The indicated lapse of the Arbitrator contravenes both the Limitation Act and the Arbitration and Conciliation Act,1996, which makes the award to be in conflict with the Public Policy of India.
In the impugned order, the learned District Judge while dealing with the matter of limitation has rejected the arguments advanced on behalf of the appellants on the basis of law laid down by the Hon'ble Apex Court in Major ( Retd.) Inder Singh Rekhi Vs. Delhi Development Authority, (1988)2 SCC 338. The learned District Judge has not taken into account that in that case the Hon'ble Apex Court was dealing with the matter under the provision of Old Arbitration Act, 1940. Under the Old Act sub- section 1 of section 20 provided as follows;
"Application to file in Court arbitration agreement: Where any persons have entered into an arbitration agreement before the institution of any suit with respect to the subject-matter of the agreement or any part of it, and where a difference has arisen to which the agreement applies, they or any of them, instead of proceeding under Chapter II, may apply to a court having jurisdiction in the matter to which the agreement relates, that the agreement be filed in Court."

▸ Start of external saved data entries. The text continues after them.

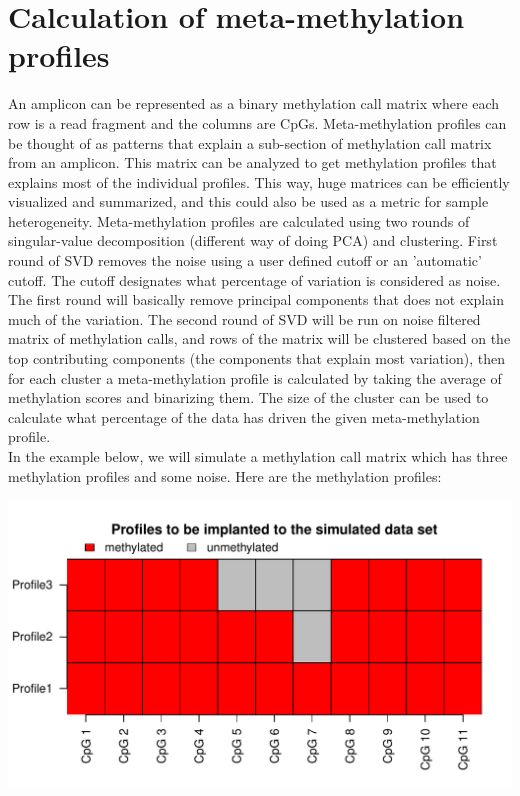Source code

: \documentclass{article}\usepackage[]{graphicx}\usepackage[]{color}
\newenvironment{knitrout}{}{} %
\begin{document}
\section{Calculation of meta-methylation profiles}
An amplicon can be represented as a binary methylation
call matrix where each row is a read fragment and the columns are CpGs.
Meta-methylation profiles can be thought of as patterns that explain a sub-section of 
methylation call matrix from an amplicon.  This matrix can be
analyzed to get methylation profiles that explains most of the individual profiles. This
way, huge matrices can be efficiently visualized and summarized, and this could also be
used as a metric for sample heterogeneity.
Meta-methylation profiles are calculated 
using two rounds of singular-value decomposition (different way of doing PCA) and clustering. 
First round of SVD removes the noise
using a user defined cutoff or an 'automatic' cutoff. The cutoff designates what percentage
of variation is considered as noise. The first round will basically remove principal components
that does not explain much of the variation. The second round of SVD will be run on noise
filtered matrix of methylation calls, and rows of the matrix will be clustered based
on the top contributing components (the components that explain most variation),
then for each cluster a meta-methylation profile is calculated by taking the average of 
methylation scores and binarizing them. The size of the cluster can be used
to calculate what percentage of the data has driven the given meta-methylation profile.
\\ 
In the example below, we will simulate a methylation call matrix which has three methylation
profiles and some noise. Here are the methylation profiles:
\begin{knitrout}
\color{fgcolor}

{\centering \includegraphics[width=.9\linewidth]{figure/manual-metaImplant} 

}



\end{knitrout}
\end{document}
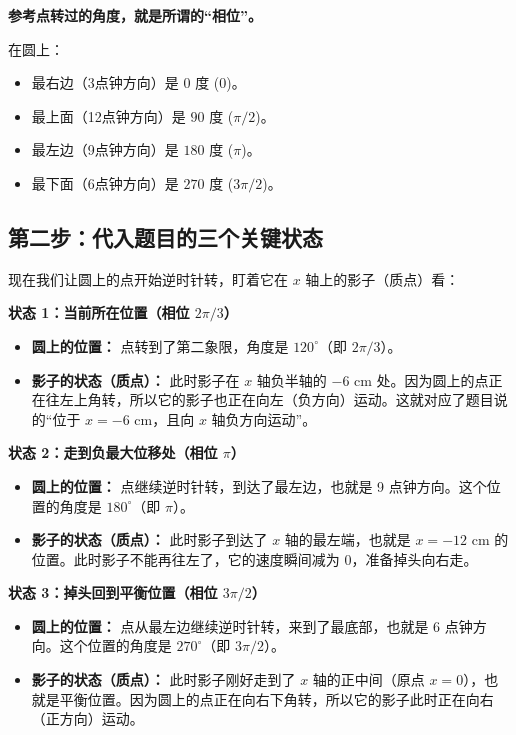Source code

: \textbf{参考点转过的角度，就是所谓的“相位”。}

在圆上：
\begin{itemize}
	\item 最右边（3点钟方向）是 $0$ 度 ($0$)。
	\item 最上面（12点钟方向）是 $90$ 度 ($\pi/2$)。
	\item 最左边（9点钟方向）是 $180$ 度 ($\pi$)。
	\item 最下面（6点钟方向）是 $270$ 度 ($3\pi/2$)。
\end{itemize}

\subsection*{第二步：代入题目的三个关键状态}

现在我们让圆上的点开始逆时针转，盯着它在 $x$ 轴上的影子（质点）看：

\textbf{状态 1：当前所在位置（相位 $2\pi/3$）}
\begin{itemize}
	\item \textbf{圆上的位置：} 点转到了第二象限，角度是 $120^\circ$（即 $2\pi/3$）。
	\item \textbf{影子的状态（质点）：} 此时影子在 $x$ 轴负半轴的 $-6\text{ cm}$ 处。因为圆上的点正在往左上角转，所以它的影子也正在向左（负方向）运动。这就对应了题目说的“位于 $x = -6\text{ cm}$，且向 $x$ 轴负方向运动”。
\end{itemize}

\textbf{状态 2：走到负最大位移处（相位 $\pi$）}
\begin{itemize}
	\item \textbf{圆上的位置：} 点继续逆时针转，到达了最左边，也就是 9 点钟方向。这个位置的角度是 $180^\circ$（即 $\pi$）。
	\item \textbf{影子的状态（质点）：} 此时影子到达了 $x$ 轴的最左端，也就是 $x = -12\text{ cm}$ 的位置。此时影子不能再往左了，它的速度瞬间减为 $0$，准备掉头向右走。
\end{itemize}

\textbf{状态 3：掉头回到平衡位置（相位 $3\pi/2$）}
\begin{itemize}
	\item \textbf{圆上的位置：} 点从最左边继续逆时针转，来到了最底部，也就是 6 点钟方向。这个位置的角度是 $270^\circ$（即 $3\pi/2$）。
	\item \textbf{影子的状态（质点）：} 此时影子刚好走到了 $x$ 轴的正中间（原点 $x = 0$），也就是平衡位置。因为圆上的点正在向右下角转，所以它的影子此时正在向右（正方向）运动。
\end{itemize}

In the light of the provision contained in the afore quoted section, the Hon'ble Apex Court has held that for making reference there should be an arbitration agreement and difference must arise there from. The Hon'ble Apex Court has further observed that when there is an assertion of claim and silence as well as refusal in respect of the same by the other party only then dispute will arise. In that case work was completed in 1980. Under Article 137 of the Limitation Act, 1963, the period of limitation,i.e. 3 years was to be completed on 28.2.1983. The Hon'ble Apex Court has observed that on the expiry of the period of limitation cause of action had arisen in that case. The application under section 20 of 1940 Act, was filed in January, 1986, therefore, it is treated within time.

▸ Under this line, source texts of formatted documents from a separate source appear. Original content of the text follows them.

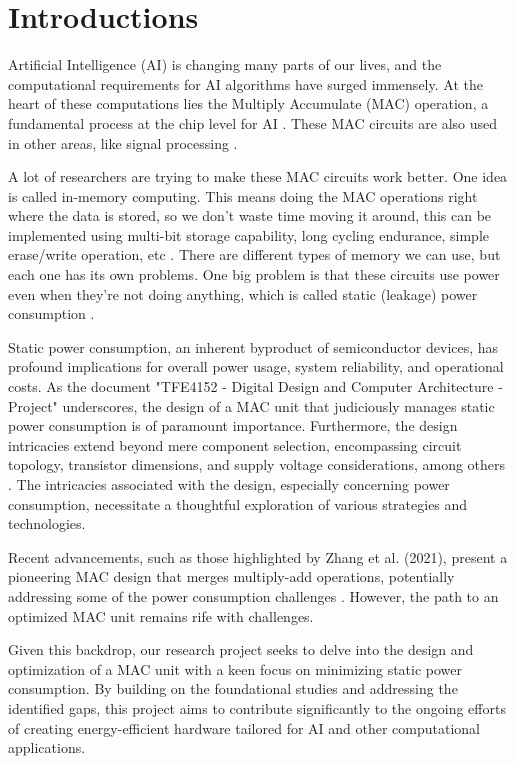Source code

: \section{Introductions}

Artificial Intelligence (AI) is changing many parts of our lives, and the computational requirements for AI algorithms have surged immensely.  At the heart of these computations lies the Multiply Accumulate (MAC) operation, a fundamental process at the chip level for AI \cite{wang_2021_an}. These MAC circuits are also used in other areas, like signal processing \cite{ntnudepartmentofelectronicsystems_2023_project}.

A lot of researchers are trying to make these MAC circuits work better. One idea is called in-memory computing. This means doing the MAC operations right where the data is stored, so we don't waste time moving it around, this can be implemented using multi-bit storage capability, long cycling endurance, simple erase/write operation, etc \cite{wang_2021_an}. There are different types of memory we can use, but each one has its own problems. One big problem is that these circuits use power even when they're not doing anything, which is called static (leakage) power consumption \cite{ntnudepartmentofelectronicsystems_2023_project}.

Static power consumption, an inherent byproduct of semiconductor devices, has profound implications for overall power usage, system reliability, and operational costs. As the document "TFE4152 - Digital Design and Computer Architecture - Project" underscores, the design of a MAC unit that judiciously manages static power consumption is of paramount importance. Furthermore, the design intricacies extend beyond mere component selection, encompassing circuit topology, transistor dimensions, and supply voltage considerations, among others \cite{ntnudepartmentofelectronicsystems_2023_project}. The intricacies associated with the design, especially concerning power consumption, necessitate a thoughtful exploration of various strategies and technologies.

Recent advancements, such as those highlighted by Zhang et al. (2021), present a pioneering MAC design that merges multiply-add operations, potentially addressing some of the power consumption challenges \cite{zhang_2021_a}. However, the path to an optimized MAC unit remains rife with challenges.

Given this backdrop, our research project seeks to delve into the design and optimization of a MAC unit with a keen focus on minimizing static power consumption. By building on the foundational studies and addressing the identified gaps, this project aims to contribute significantly to the ongoing efforts of creating energy-efficient hardware tailored for AI and other computational applications.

Facts of the present case are different, the old Act has been repealed. Under the new Act, the limitation is to be counted in accordance with the relevant Articles of the Limitation Act vide section 43 of the 1996 Act. Item No.18 Part I of the Schedule annexed with the Limitation Act prescribes limitation, for making claim for the price of work done of three years and according to the third column, limitation is to commence " when the work is done."

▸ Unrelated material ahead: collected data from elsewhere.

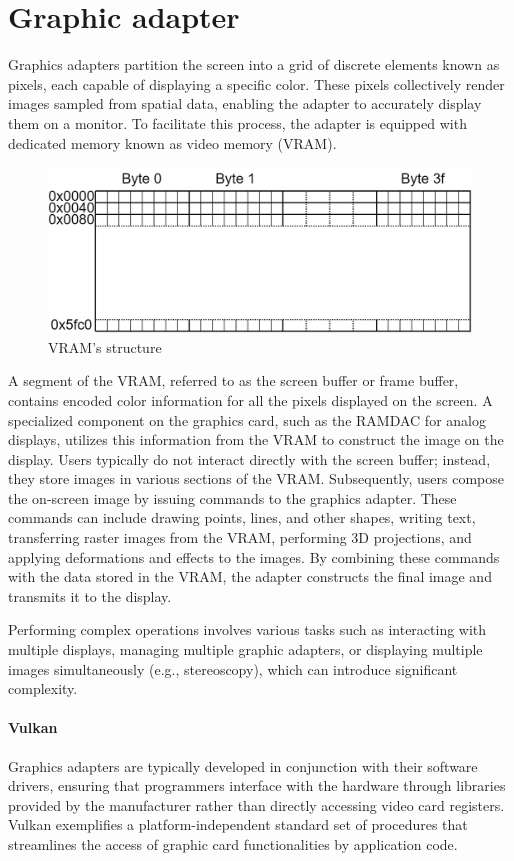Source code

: \section{Graphic adapter}

Graphics adapters partition the screen into a grid of discrete elements known as pixels, each capable of displaying a specific color. 
These pixels collectively render images sampled from spatial data, enabling the adapter to accurately display them on a monitor.
To facilitate this process, the adapter is equipped with dedicated memory known as video memory (VRAM).

\begin{figure}[H]
    \centering
    \includegraphics[width=0.5\linewidth]{images/adapter.png}
    \caption{VRAM's structure}
\end{figure}

A segment of the VRAM, referred to as the screen buffer or frame buffer, contains encoded color information for all the pixels displayed on the screen.
A specialized component on the graphics card, such as the RAMDAC for analog displays, utilizes this information from the VRAM to construct the image on the display.
Users typically do not interact directly with the screen buffer; instead, they store images in various sections of the VRAM.
Subsequently, users compose the on-screen image by issuing commands to the graphics adapter.
These commands can include drawing points, lines, and other shapes, writing text, transferring raster images from the VRAM, performing 3D projections, and applying deformations and effects to the images. 
By combining these commands with the data stored in the VRAM, the adapter constructs the final image and transmits it to the display.

Performing complex operations involves various tasks such as interacting with multiple displays, managing multiple graphic adapters, or displaying multiple images simultaneously (e.g., stereoscopy), which can introduce significant complexity.

\paragraph*{Vulkan}
Graphics adapters are typically developed in conjunction with their software drivers, ensuring that programmers interface with the hardware through libraries provided by the manufacturer rather than directly accessing video card registers. 
Vulkan exemplifies a platform-independent standard set of procedures that streamlines the access of graphic card functionalities by application code.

In the present case, date of submission of final bill, i.e., 30.5.1988 is not disputed. If for the sake of argument, principle laid down in the case of Major ( Retd.) Inder Singh Rekhi is (supra) is applied, even then, on 30.5.1991, the claim of the respondent would be deemed to be refused and the respondent would be required to file his claim before 30.5.1994, under Article 137 of the Limitation Act, 1963. In either case, the claim of the respondent was barred by time and the learned District Judge has erroneously rejected the argument of the appellants in this regard.
In the present matter appointment of Arbitrator was made by Hon'ble the Chief Justice, under section 11(5) of the 1996 Act, challenge to his appointment and reason for its rejection take us to work contract. Before dealing with this point we would like to examine the fist finding recorded by the arbitrator. Thereafter in juxtaposition with the arbitration clause, challenge to his appointment would be dealt with.
Findings recorded on issue no.1, are finding of facts, of which the arbitrator is the sole judge, we do not propose to encroach his jurisdiction, grounds raised in respect of findings recorded on this issue do not warrant any interference by us nor any occasion arises.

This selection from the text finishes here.